Prenderlo, serrarlo tra l labbra non mi diede fastidio e tantomeno ebbi quell’ attacco di vomito, quei conati di vomito che sentendo le descrizioni delle mie “amiche” avevo pensato certamente mi avrebbero colpita. Lo leccai, poi cominciai a chinare ed alzare la testa. Alla fine ne ricevetti sul viso come ricompensa un fiume del suo liquido seminale, una carezza sul capo ed uno sguardo attonito ed incredulo. Ero pure io incredula. Scappai nascondendomi ma tornai…Gli raccontai qualcosa di me ma il resto finii per raccontarlo nei giorni seguenti, nelle notti e nei pomeriggi seguenti nel suo letto. Lui mi raccontò i paticolari della sua strana “vita militare”. Passegiammo abbracciati per il giardino. Io lo volevo e lui voleva me. Amavo mio marito ma quella sera diedi la mia verginità al mio amante. Nelle ultime settimane che trascorremmo insieme in un ructus spasmodico volli dargli anche l’ orifizo posteriore. Aveva confessato di averlo fatto solo con donne mercenarie, mai con una come me. Vivevo in uno stato di trance ed il resto del mondo non esisteva. Ormai però Milano era stata liberata, ragioni accettabili per restare non ne avevo più.

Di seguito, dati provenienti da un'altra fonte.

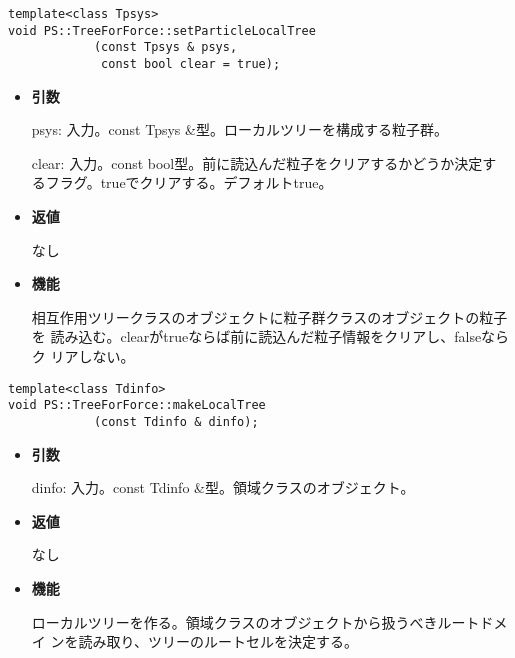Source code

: \begin{screen}
\begin{verbatim}
template<class Tpsys>
void PS::TreeForForce::setParticleLocalTree
            (const Tpsys & psys,
             const bool clear = true);
\end{verbatim}
\end{screen}

\begin{itemize}

\item {\bf 引数}

psys: 入力。const Tpsys \&型。ローカルツリーを構成する粒子群。

clear: 入力。const bool型。前に読込んだ粒子をクリアするかどうか決定す
るフラグ。trueでクリアする。デフォルトtrue。

\item {\bf 返値}

なし

\item {\bf 機能}

相互作用ツリークラスのオブジェクトに粒子群クラスのオブジェクトの粒子を
読み込む。clearがtrueならば前に読込んだ粒子情報をクリアし、falseならク
リアしない。

\end{itemize}


\begin{screen}
\begin{verbatim}
template<class Tdinfo>
void PS::TreeForForce::makeLocalTree
            (const Tdinfo & dinfo);
\end{verbatim}
\end{screen}

\begin{itemize}

\item {\bf 引数}

dinfo: 入力。const Tdinfo \&型。領域クラスのオブジェクト。

\item {\bf 返値}

なし

\item {\bf 機能}

ローカルツリーを作る。領域クラスのオブジェクトから扱うべきルートドメイ
ンを読み取り、ツリーのルートセルを決定する。

\end{itemize}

Non avevo ragioni di preoccuparmi di mio maito e della perduta verginità. Eravamo saliti nella camera preparata per noi dopo il pranzo di nozze, qualche ora e lui sarebbe partito. I suoi commilitoni, uficiali come lui però lo avevano fatto ubriacare. Lo spogliai e piansi. Poi pensai alle burle cui sarebbe andato incontro, alle chiacchiere della servitù.

Stappai la mezzina di champagne che vuotai nel lavandino e puntami un dito, sparsi il poco sangue necessario a formare tre piccole macchie sul lenzuolo. Quando fu l’ ora non fu facile svegliarlo e con tutta la prudenza necessaria e la vergogna di una donna sposata da poche ore feci in modo credesse…

Sono a casa da pochi giorni, ci siamo riuniti dopo anni. Abbiamo subito fatto l’ amore e non avrà dubbi sul fatto che il bimbo che forse porto in grembo sia suo.